BEGIN STORED DATA
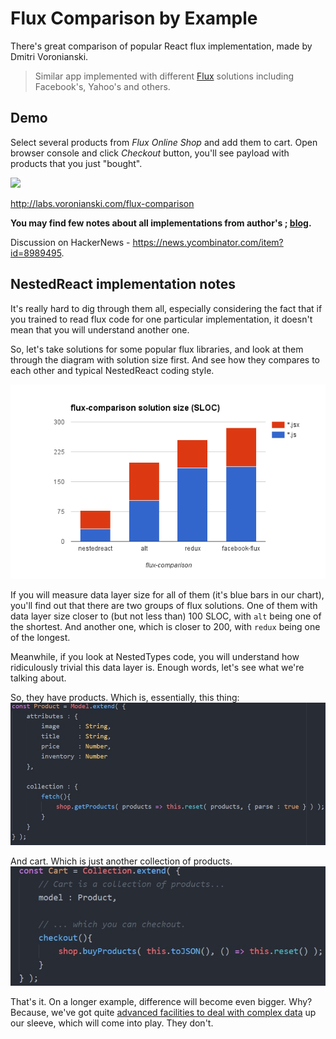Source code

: # Flux Comparison by Example

There's great comparison of popular React flux implementation, made by Dmitri Voronianski.  

> Similar app implemented with different [Flux](https://facebook.github.io/flux/) solutions including Facebook's, Yahoo's and others.

## Demo

Select several products from _Flux Online Shop_ and add them to cart. Open browser console and click _Checkout_ button, you'll see payload with products that you just "bought".

[![](https://dl.dropboxusercontent.com/u/100463011/flux-shop-demo2.gif)](http://labs.voronianski.com/flux-comparison)

http://labs.voronianski.com/flux-comparison

**You may find few notes about all implementations from author's ; [blog](http://pixelhunter.me/post/110248593059/flux-solutions-compared-by-example).**

Discussion on HackerNews - https://news.ycombinator.com/item?id=8989495.

## NestedReact implementation notes

It's really hard to dig through them all, especially considering the fact
that if you trained to read flux code for one particular implementation,
it doesn't mean that you will understand another one.

So, let's take solutions for some popular flux libraries, and look at them
 through the diagram with solution size first. And see how they compares to
each other and typical NestedReact coding style.

![](sloc-comparison.png)

If you will measure data layer size for all of them (it's blue bars in our  chart), you'll find out that
there are two groups of flux solutions. One of them with data layer size closer
to (but not less than) 100 SLOC, with `alt` being one of the shortest.
And another one, which is closer to 200, with `redux` being one of the longest.

Meanwhile, if you look at NestedTypes code, you will
understand how ridiculously trivial this data layer is.
Enough words, let's see what we're talking about.

So, they have products. Which is, essentially, this thing:
![](product.jpg)

And cart. Which is just another collection of products.
![](cart.jpg)

That's it. On a longer example, difference will become even bigger. Why? Because, we've got quite [advanced facilities to
deal with complex data](https://github.com/Volicon/NestedTypes/blob/master/docs/RelationsGuide.md) up our sleeve, which will come into play. They don't.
END STORED DATA
WHAT NEEDS TO BE DONE ▸ Reproduce verbatim only the segment of the listing bounded by the line containing "There's great comparison" and the line containing "And another one, which", with both boundary lines included.

ANSWER SECTION ▸
There's great comparison of popular React flux implementation, made by Dmitri Voronianski.  

> Similar app implemented with different [Flux](https://facebook.github.io/flux/) solutions including Facebook's, Yahoo's and others.

## Demo

Select several products from _Flux Online Shop_ and add them to cart. Open browser console and click _Checkout_ button, you'll see payload with products that you just "bought".

[![](https://dl.dropboxusercontent.com/u/100463011/flux-shop-demo2.gif)](http://labs.voronianski.com/flux-comparison)

http://labs.voronianski.com/flux-comparison

**You may find few notes about all implementations from author's ; [blog](http://pixelhunter.me/post/110248593059/flux-solutions-compared-by-example).**

Discussion on HackerNews - https://news.ycombinator.com/item?id=8989495.

## NestedReact implementation notes

It's really hard to dig through them all, especially considering the fact
that if you trained to read flux code for one particular implementation,
it doesn't mean that you will understand another one.

So, let's take solutions for some popular flux libraries, and look at them
 through the diagram with solution size first. And see how they compares to
each other and typical NestedReact coding style.

![](sloc-comparison.png)

If you will measure data layer size for all of them (it's blue bars in our  chart), you'll find out that
there are two groups of flux solutions. One of them with data layer size closer
to (but not less than) 100 SLOC, with `alt` being one of the shortest.
And another one, which is closer to 200, with `redux` being one of the longest.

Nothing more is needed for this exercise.